With the line containing "Un Rmarkdown es" as the start and the line containing "Puedes ver más" as the end, transcribe that span of the entries below exactly, including both.
[DATASET ENTRIES]
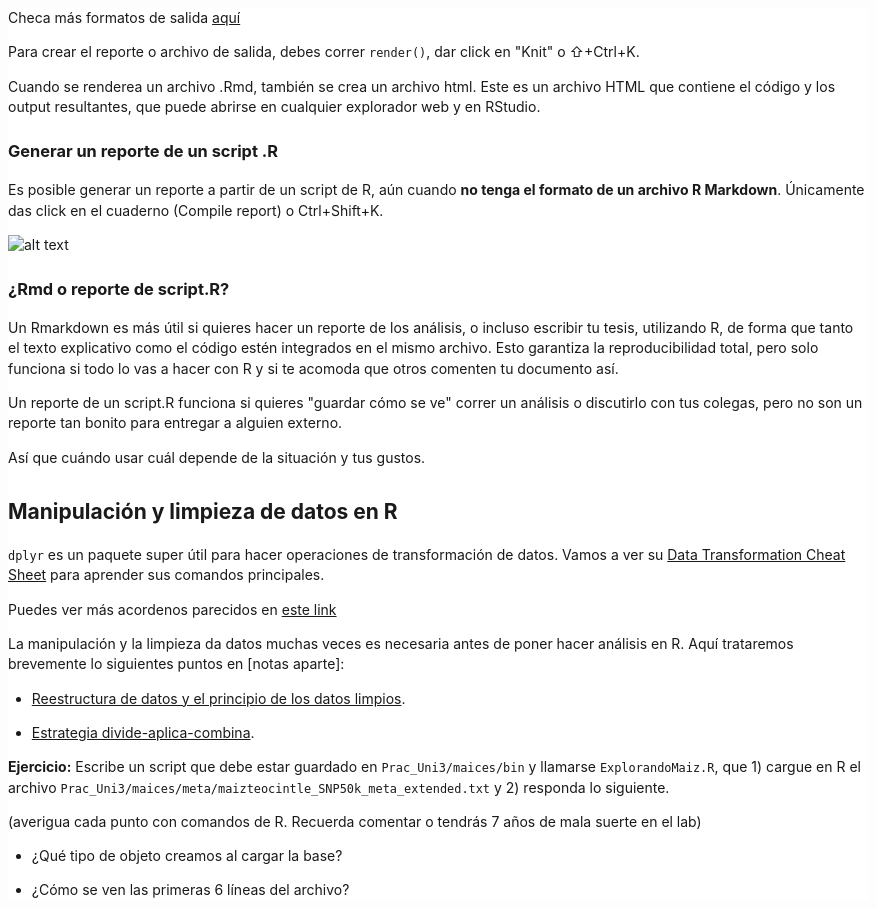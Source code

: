 Checa más formatos de salida [aquí](http://rmarkdown.rstudio.com/formats.html)

Para crear el reporte o archivo de salida, debes correr `render()`, dar click en "Knit" o ⇧+Ctrl+K.

Cuando se renderea un archivo .Rmd, también se crea un archivo html. Este es un archivo HTML que contiene el código y los output resultantes, que puede abrirse en cualquier explorador web y en RStudio.


### Generar un reporte de un script .R

Es posible generar un reporte a partir de un script de R, aún cuando **no tenga el formato de un archivo R Markdown**. Únicamente das click en el cuaderno (Compile report) o Ctrl+Shift+K.

![alt text](RColorB.png)


### ¿Rmd o reporte de script.R?

Un Rmarkdown es más útil si quieres hacer un reporte de los análisis, o incluso escribir tu tesis, utilizando R, de forma que tanto el texto explicativo como el código estén integrados en el mismo archivo. Esto garantiza la reproducibilidad total, pero solo funciona si todo lo vas a hacer con R y si te acomoda que otros comenten tu documento así.

Un reporte de un script.R funciona si quieres "guardar cómo se ve" correr un análisis o discutirlo con tus colegas, pero no son un reporte tan bonito para entregar a alguien externo. 

Así que cuándo usar cuál depende de la situación y tus gustos.
 
 
## Manipulación y limpieza de datos en R

`dplyr` es un paquete super útil para hacer operaciones de transformación de datos. Vamos a ver su [Data Transformation Cheat Sheet](https://github.com/rstudio/cheatsheets/raw/master/data-transformation.pdf) para aprender sus comandos principales.

Puedes ver más acordenos parecidos en [este link](https://www.rstudio.com/resources/cheatsheets/)




La manipulación y la limpieza da datos muchas veces es necesaria antes de poner hacer análisis en R. Aquí trataremos brevemente lo siguientes puntos en [notas aparte]:

* [Reestructura de datos y el principio de los datos limpios](Limpieza_de_datos.Rmd).

* [Estrategia divide-aplica-combina](Divide-aplica-combina.html).


**Ejercicio:**
Escribe un script que debe estar guardado en `Prac_Uni3/maices/bin` y llamarse `ExplorandoMaiz.R`, que 1) cargue en R el archivo `Prac_Uni3/maices/meta/maizteocintle_SNP50k_meta_extended.txt` y 2) responda lo siguiente.

(averigua cada punto con comandos de R. Recuerda comentar o tendrás 7 años de mala suerte en el lab)

* ¿Qué tipo de objeto creamos al cargar la base?

* ¿Cómo se ven las primeras 6 líneas del archivo?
[/DATASET ENTRIES]
§ **RESULT**:
Un Rmarkdown es más útil si quieres hacer un reporte de los análisis, o incluso escribir tu tesis, utilizando R, de forma que tanto el texto explicativo como el código estén integrados en el mismo archivo. Esto garantiza la reproducibilidad total, pero solo funciona si todo lo vas a hacer con R y si te acomoda que otros comenten tu documento así.

Un reporte de un script.R funciona si quieres "guardar cómo se ve" correr un análisis o discutirlo con tus colegas, pero no son un reporte tan bonito para entregar a alguien externo. 

Así que cuándo usar cuál depende de la situación y tus gustos.
 
 
## Manipulación y limpieza de datos en R

`dplyr` es un paquete super útil para hacer operaciones de transformación de datos. Vamos a ver su [Data Transformation Cheat Sheet](https://github.com/rstudio/cheatsheets/raw/master/data-transformation.pdf) para aprender sus comandos principales.

Puedes ver más acordenos parecidos en [este link](https://www.rstudio.com/resources/cheatsheets/)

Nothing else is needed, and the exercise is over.